Although it had long been realised in New Zealand that ultimately an expedition would be required to investigate many islands in the British Pacific with a view to determining their value from an aviation viewpoint, any enthusiasm towards proceeding with this important work was confined to a few officials and nothing of much importance occurred until the dispatch of an aerodrome engineer from New Zealand in H.M.S. Achilles was authorized early in 1937. This officer was required to carry out a comprehensive inspection of as many islands as possible and furnish preliminary advance reports of his impressions of their general value for aviation purposes. This advance information has since proved to be in general very accurate and a most valuable aid to the work now in hand.
2. On the return of this officer to New Zealand steps were taken to allocate, tentatively, certain staff and prepare, in advance, organization and equipment against the time when this work would have to be undertaken in the hope and anticipation that His Majesty’s Government in the United Kingdom would entrust New Zealand with the work. Unfortunately when the recent decision to proceed with this work was arrived at the preparations had not reached the stage where expenditure had been authorized by New Zealand for the purchase, for example, of such an important item of equipment as a survey and depot ship. However expenditure for “Pacific Island Surveys” had been authorized by Parliament in the Supplementary Estimates of 1938 under the vote item “Maintenance of Aerodromes and Services.”
3. When a decision by the Home Government was made that portion of these further investigations were to be proceeded with as an emergency measure, the time available did not permit of a completely manned and equipped expedition being organized and in consequence the results achieved are not as complete as would otherwise have been the case. However sufficient information has been obtained in those islands visited to enable a decision as to their air value to be arrived at, as well as some measure to be gauged of the task to fit those selected as suitable.
4.

Description of Expedition’s Itinerary.

The expedition was composed of the following personnel:

Squadron leader E. A. Gibson, Officer in Command (New Zealand).
Mr. J. A. Henderson, Surveyor, Second in Command (New Zealand).
Mr. E. W. Lee, Aerodrome Engineer, Third In Command (New Zealand).
Mr. R. A. Wimbush, Imperial Airways, on loan to Air Ministry, United Kingdom, Echo-sounding Expert.
Mr. R. B. Roberts, Engineering Assistant (Fiji).
Mr. C. Harlen, Surveyor (Fiji).
Mr, B. J. Patten, Draughtsman (New Zealand)
Mr. T. W. Hoult, Chainman and Instrument Man (New Zealand)
Mr. B. O. Carr, Launch Coxswain and Survey Assistant (New Zealand)
Lieutenant J. A. Ritchie, R.N.R. (Retd.) Commissariat and Stores (New Zealand)
Acting Petty Officer M. H. Hay, Telegraphist (New Zealand Division of Royal Navy).
One Fijian Chainman-Headman and three Fijian general labourers.

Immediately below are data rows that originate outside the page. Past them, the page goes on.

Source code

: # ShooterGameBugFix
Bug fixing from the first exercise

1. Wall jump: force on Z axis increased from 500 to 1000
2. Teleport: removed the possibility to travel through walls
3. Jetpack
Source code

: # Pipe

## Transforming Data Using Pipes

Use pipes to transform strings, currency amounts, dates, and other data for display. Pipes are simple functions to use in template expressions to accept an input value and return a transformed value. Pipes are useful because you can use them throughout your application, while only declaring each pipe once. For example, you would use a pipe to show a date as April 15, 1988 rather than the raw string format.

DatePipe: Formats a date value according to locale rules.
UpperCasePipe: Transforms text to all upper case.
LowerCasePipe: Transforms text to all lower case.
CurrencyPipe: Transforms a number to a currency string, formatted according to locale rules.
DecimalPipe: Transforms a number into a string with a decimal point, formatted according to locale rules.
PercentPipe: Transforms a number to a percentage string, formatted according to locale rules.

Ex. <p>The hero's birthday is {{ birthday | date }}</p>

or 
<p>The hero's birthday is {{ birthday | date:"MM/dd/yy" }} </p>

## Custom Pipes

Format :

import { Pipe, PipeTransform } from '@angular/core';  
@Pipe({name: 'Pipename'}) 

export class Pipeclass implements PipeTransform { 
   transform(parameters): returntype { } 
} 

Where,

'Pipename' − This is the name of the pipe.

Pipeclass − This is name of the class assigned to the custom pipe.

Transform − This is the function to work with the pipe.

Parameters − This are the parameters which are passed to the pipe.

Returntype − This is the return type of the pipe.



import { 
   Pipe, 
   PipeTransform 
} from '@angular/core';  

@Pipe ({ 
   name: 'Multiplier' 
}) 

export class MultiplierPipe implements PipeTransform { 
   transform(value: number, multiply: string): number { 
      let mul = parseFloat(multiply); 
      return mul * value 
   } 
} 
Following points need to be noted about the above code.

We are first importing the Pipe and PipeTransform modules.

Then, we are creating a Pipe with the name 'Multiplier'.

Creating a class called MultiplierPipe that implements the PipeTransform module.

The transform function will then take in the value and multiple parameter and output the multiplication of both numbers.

5. The New Zealand Party embarked at Auckland in H.M.S. Leander on November 5th 1938, and was joined in Suva on 17th November by the leader of the expedition, a Naval wireless operator, an official from the British Air Ministry on loan from Imperial Airways, two Fiji officers, and four native boys, making a total expedition personnel of 15.
6. Owing to the impossibility of delaying H.M.S. Leander indefinitely at some of the islands to be visited portion of the expedition was disembarked and sent forward by the chartered vessel T.M.V. Yanawai sailing from Suva on the 24th November. The remaining members of the party sailed from Suva for Christmas Island via Hull Island on the 17th November in H.M.S. Leander.
7. Hull Island was reached on the 21st November eastern time, where one Surveyor and one Fijian boy were disembarked and opportunity was afforded during the eight hours stay for a brief inspection to be made, the Leander sailing for Christmas Island the same day.
8. Christmas Island was reached on the 24th November eastern time, where the leader of the expedition, the Air Ministry official, one Fiji Engineer, and three native Fijian boys were disembarked. During the Leander’s three day stay opportunity was taken of using naval personnel to assist with landing of stores and other preliminary work, the Leander sailing for Suva via Fanning and Gardner Islands at 5 p.m. on the 26th November. Meanwhile the Yanawai having sailed from Suva on the 24th November arrived at Gardner Island in the Phoenix Group on the 30th November at 6 a.m. where the Leander was contacted on the 1st December and use made of the Naval personnel for landing six European officers and men with their stores and equipment.
9. Mr. J. A. Henderson owing to the recurrence of an ailment following on an accident in the surf at Raoul Island reported sick and was evacuated by the Leander to Suva and thence to New Zealand by the Aorangi. Mr. Lee from this date took over as Second In Charge of the expedition and assumed command of the Gardner and Hull parties.
10. The Leander sailed the same day for Suva, the Yanawai leaving for Hull Island on the 6th December at 11.50 a.m. Arriving at Hull Island at 11 a.m. on the 7th December, the Yanawai, after discharging equipment and explosives, sailed for Christmas Island on the 8th December at 6 p.m. where she arrived on the 16th December at 8 p.m. After arrival the equipment and crew of the Yanawai were pressed into service until the 25th December when the work being sufficiently far advanced two officers and two Fijian boys were embarked and the expedition left for Fanning Island at 5 p.m. One European officer and one Fijian boy and two Fijian members of the crew were left behind to complete the investigations. An event having a bearing on the departure of the ship prior to the completion of the work was the necessity of obtaining surgical aid for the wife of a Christmas Island labourer, a Tahitian woman suffering from acute sepsis. This woman was rushed to Fanning Island and after a minor amputation eventually made a complete recovery.
11. Fanning Island was reached on the 26th December where the expedition was engaged on investigations until the 4th January when the Yanawai sailed for Christmas Island at 1 p.m. During the stay at Fanning Island one of the Fijian crew developed influenza in an acute form, this afterwards leading to complications to which he eventually succumbed, and which also affected the expedition’s itinerary.
12. While at sea on the night of the 4th-5th January orders were received from New Zealand to proceed to Washington Island, which was reached at 5.30 p.m. on the 5th January.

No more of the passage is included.